[Saved entries]
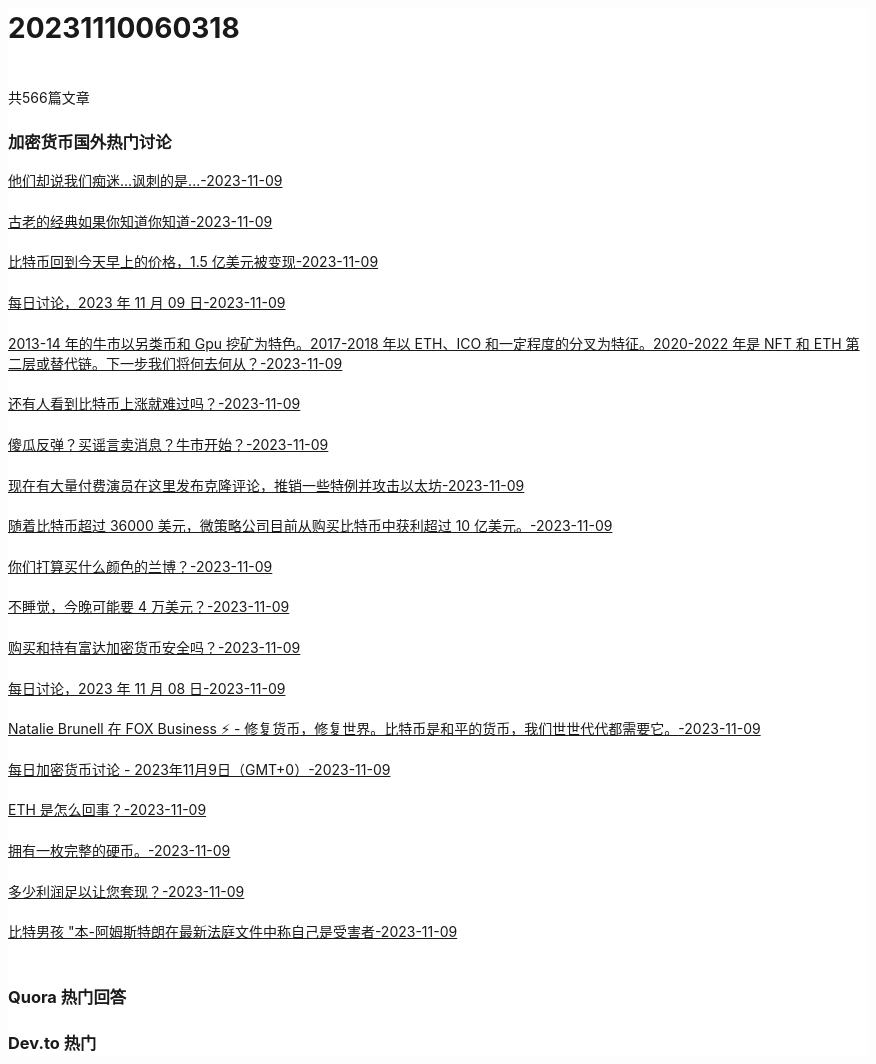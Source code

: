 <h1>20231110060318</h1><br/>共566篇文章


###  加密货币国外热门讨论

<a target=_blank rel=nofollow href="https://old.reddit.com/r/Bitcoin/comments/17rj4i1/and_they_say_we_are_obsessed_the_irony/" >他们却说我们痴迷...讽刺的是...-2023-11-09</a><br/><br/><a target=_blank rel=nofollow href="https://old.reddit.com/r/Bitcoin/comments/17r4i5y/old_classic_if_you_know_you_know/" >古老的经典如果你知道你知道-2023-11-09</a><br/><br/><a target=_blank rel=nofollow href="https://www.coinglass.com/LiquidationData" >比特币回到今天早上的价格，1.5 亿美元被变现-2023-11-09</a><br/><br/><a target=_blank rel=nofollow href="https://www.reddit.com/r/Bitcoin/comments/17r6jaj/daily_discussion_november_09_2023/" >每日讨论，2023 年 11 月 09 日-2023-11-09</a><br/><br/><a target=_blank rel=nofollow href="https://www.reddit.com/r/CryptoCurrency/comments/17r5lbl/201314_bull_market_featured_alt_coins_and_gpu/" >2013-14 年的牛市以另类币和 Gpu 挖矿为特色。2017-2018 年以 ETH、ICO 和一定程度的分叉为特征。2020-2022 年是 NFT 和 ETH 第二层或替代链。下一步我们将何去何从？-2023-11-09</a><br/><br/><a target=_blank rel=nofollow href="https://www.reddit.com/r/Bitcoin/comments/17r47f7/anyone_else_get_sad_when_they_see_bitcoin_going_up/" >还有人看到比特币上涨就难过吗？-2023-11-09</a><br/><br/><a target=_blank rel=nofollow href="https://www.reddit.com/r/CryptoCurrency/comments/17r9jpr/suckers_rally_buy_the_rumour_sell_the_news/" >傻瓜反弹？买谣言卖消息？牛市开始？-2023-11-09</a><br/><br/><a target=_blank rel=nofollow href="https://www.reddit.com/r/CryptoCurrency/comments/17r5li4/huge_amounts_of_paid_actors_on_here_right_now/" >现在有大量付费演员在这里发布克隆评论，推销一些特例并攻击以太坊-2023-11-09</a><br/><br/><a target=_blank rel=nofollow href="https://www.reddit.com/r/Bitcoin/comments/17r51k0/with_bitcoin_over_36000_microstrategy_is_now_over/" >随着比特币超过 36000 美元，微策略公司目前从购买比特币中获利超过 10 亿美元。-2023-11-09</a><br/><br/><a target=_blank rel=nofollow href="https://www.reddit.com/r/Bitcoin/comments/17r3xkw/what_color_lambo_are_you_guys_thinking_about/" >你们打算买什么颜色的兰博？-2023-11-09</a><br/><br/><a target=_blank rel=nofollow href="https://old.reddit.com/r/Bitcoin/comments/17r2poh/no_sleeping_tonight_maybe_40k/" >不睡觉，今晚可能要 4 万美元？-2023-11-09</a><br/><br/><a target=_blank rel=nofollow href="https://www.reddit.com/r/Bitcoin/comments/17qods3/is_fidelity_crypto_safe_place_to_buy_and_hold/" >购买和持有富达加密货币安全吗？-2023-11-09</a><br/><br/><a target=_blank rel=nofollow href="https://www.reddit.com/r/Bitcoin/comments/17qfa33/daily_discussion_november_08_2023/" >每日讨论，2023 年 11 月 08 日-2023-11-09</a><br/><br/><a target=_blank rel=nofollow href="https://old.reddit.com/r/Bitcoin/comments/17qv7r4/natalie_brunell_on_fox_business_fix_the_money_fix/" >Natalie Brunell 在 FOX Business ⚡️ - 修复货币，修复世界。比特币是和平的货币，我们世世代代都需要它。-2023-11-09</a><br/><br/><a target=_blank rel=nofollow href="https://www.reddit.com/r/CryptoCurrency/comments/17qzopa/daily_crypto_discussion_november_9_2023_gmt0/" >每日加密货币讨论 - 2023年11月9日（GMT+0）-2023-11-09</a><br/><br/><a target=_blank rel=nofollow href="https://www.reddit.com/r/CryptoCurrency/comments/17qzmr0/whats_going_on_with_eth/" >ETH 是怎么回事？-2023-11-09</a><br/><br/><a target=_blank rel=nofollow href="https://www.reddit.com/r/Bitcoin/comments/17qvhy1/having_a_full_coin/" >拥有一枚完整的硬币。-2023-11-09</a><br/><br/><a target=_blank rel=nofollow href="https://www.reddit.com/r/CryptoCurrency/comments/17qwr5l/how_much_profit_would_be_enough_to_make_you_cash/" >多少利润足以让您套现？-2023-11-09</a><br/><br/><a target=_blank rel=nofollow href="https://www.coindesk.com/policy/2023/11/07/ben-bitboy-armstrong-calls-himself-a-victim-in-latest-court-filing/" >比特男孩 "本-阿姆斯特朗在最新法庭文件中称自己是受害者-2023-11-09</a><br/><br/>





###  Quora 热门回答







###  Dev.to 热门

Exercise details :: Leaving every picture out, output the data exactly as it stands.

Exercise output ::
Source code

: <h1>20231110060318</h1><br/>共566篇文章


###  加密货币国外热门讨论

<a target=_blank rel=nofollow href="https://old.reddit.com/r/Bitcoin/comments/17rj4i1/and_they_say_we_are_obsessed_the_irony/" >他们却说我们痴迷...讽刺的是...-2023-11-09</a><br/><br/><a target=_blank rel=nofollow href="https://old.reddit.com/r/Bitcoin/comments/17r4i5y/old_classic_if_you_know_you_know/" >古老的经典如果你知道你知道-2023-11-09</a><br/><br/><a target=_blank rel=nofollow href="https://www.coinglass.com/LiquidationData" >比特币回到今天早上的价格，1.5 亿美元被变现-2023-11-09</a><br/><br/><a target=_blank rel=nofollow href="https://www.reddit.com/r/Bitcoin/comments/17r6jaj/daily_discussion_november_09_2023/" >每日讨论，2023 年 11 月 09 日-2023-11-09</a><br/><br/><a target=_blank rel=nofollow href="https://www.reddit.com/r/CryptoCurrency/comments/17r5lbl/201314_bull_market_featured_alt_coins_and_gpu/" >2013-14 年的牛市以另类币和 Gpu 挖矿为特色。2017-2018 年以 ETH、ICO 和一定程度的分叉为特征。2020-2022 年是 NFT 和 ETH 第二层或替代链。下一步我们将何去何从？-2023-11-09</a><br/><br/><a target=_blank rel=nofollow href="https://www.reddit.com/r/Bitcoin/comments/17r47f7/anyone_else_get_sad_when_they_see_bitcoin_going_up/" >还有人看到比特币上涨就难过吗？-2023-11-09</a><br/><br/><a target=_blank rel=nofollow href="https://www.reddit.com/r/CryptoCurrency/comments/17r9jpr/suckers_rally_buy_the_rumour_sell_the_news/" >傻瓜反弹？买谣言卖消息？牛市开始？-2023-11-09</a><br/><br/><a target=_blank rel=nofollow href="https://www.reddit.com/r/CryptoCurrency/comments/17r5li4/huge_amounts_of_paid_actors_on_here_right_now/" >现在有大量付费演员在这里发布克隆评论，推销一些特例并攻击以太坊-2023-11-09</a><br/><br/><a target=_blank rel=nofollow href="https://www.reddit.com/r/Bitcoin/comments/17r51k0/with_bitcoin_over_36000_microstrategy_is_now_over/" >随着比特币超过 36000 美元，微策略公司目前从购买比特币中获利超过 10 亿美元。-2023-11-09</a><br/><br/><a target=_blank rel=nofollow href="https://www.reddit.com/r/Bitcoin/comments/17r3xkw/what_color_lambo_are_you_guys_thinking_about/" >你们打算买什么颜色的兰博？-2023-11-09</a><br/><br/><a target=_blank rel=nofollow href="https://old.reddit.com/r/Bitcoin/comments/17r2poh/no_sleeping_tonight_maybe_40k/" >不睡觉，今晚可能要 4 万美元？-2023-11-09</a><br/><br/><a target=_blank rel=nofollow href="https://www.reddit.com/r/Bitcoin/comments/17qods3/is_fidelity_crypto_safe_place_to_buy_and_hold/" >购买和持有富达加密货币安全吗？-2023-11-09</a><br/><br/><a target=_blank rel=nofollow href="https://www.reddit.com/r/Bitcoin/comments/17qfa33/daily_discussion_november_08_2023/" >每日讨论，2023 年 11 月 08 日-2023-11-09</a><br/><br/><a target=_blank rel=nofollow href="https://old.reddit.com/r/Bitcoin/comments/17qv7r4/natalie_brunell_on_fox_business_fix_the_money_fix/" >Natalie Brunell 在 FOX Business ⚡️ - 修复货币，修复世界。比特币是和平的货币，我们世世代代都需要它。-2023-11-09</a><br/><br/><a target=_blank rel=nofollow href="https://www.reddit.com/r/CryptoCurrency/comments/17qzopa/daily_crypto_discussion_november_9_2023_gmt0/" >每日加密货币讨论 - 2023年11月9日（GMT+0）-2023-11-09</a><br/><br/><a target=_blank rel=nofollow href="https://www.reddit.com/r/CryptoCurrency/comments/17qzmr0/whats_going_on_with_eth/" >ETH 是怎么回事？-2023-11-09</a><br/><br/><a target=_blank rel=nofollow href="https://www.reddit.com/r/Bitcoin/comments/17qvhy1/having_a_full_coin/" >拥有一枚完整的硬币。-2023-11-09</a><br/><br/><a target=_blank rel=nofollow href="https://www.reddit.com/r/CryptoCurrency/comments/17qwr5l/how_much_profit_would_be_enough_to_make_you_cash/" >多少利润足以让您套现？-2023-11-09</a><br/><br/><a target=_blank rel=nofollow href="https://www.coindesk.com/policy/2023/11/07/ben-bitboy-armstrong-calls-himself-a-victim-in-latest-court-filing/" >比特男孩 "本-阿姆斯特朗在最新法庭文件中称自己是受害者-2023-11-09</a><br/><br/>





###  Quora 热门回答







###  Dev.to 热门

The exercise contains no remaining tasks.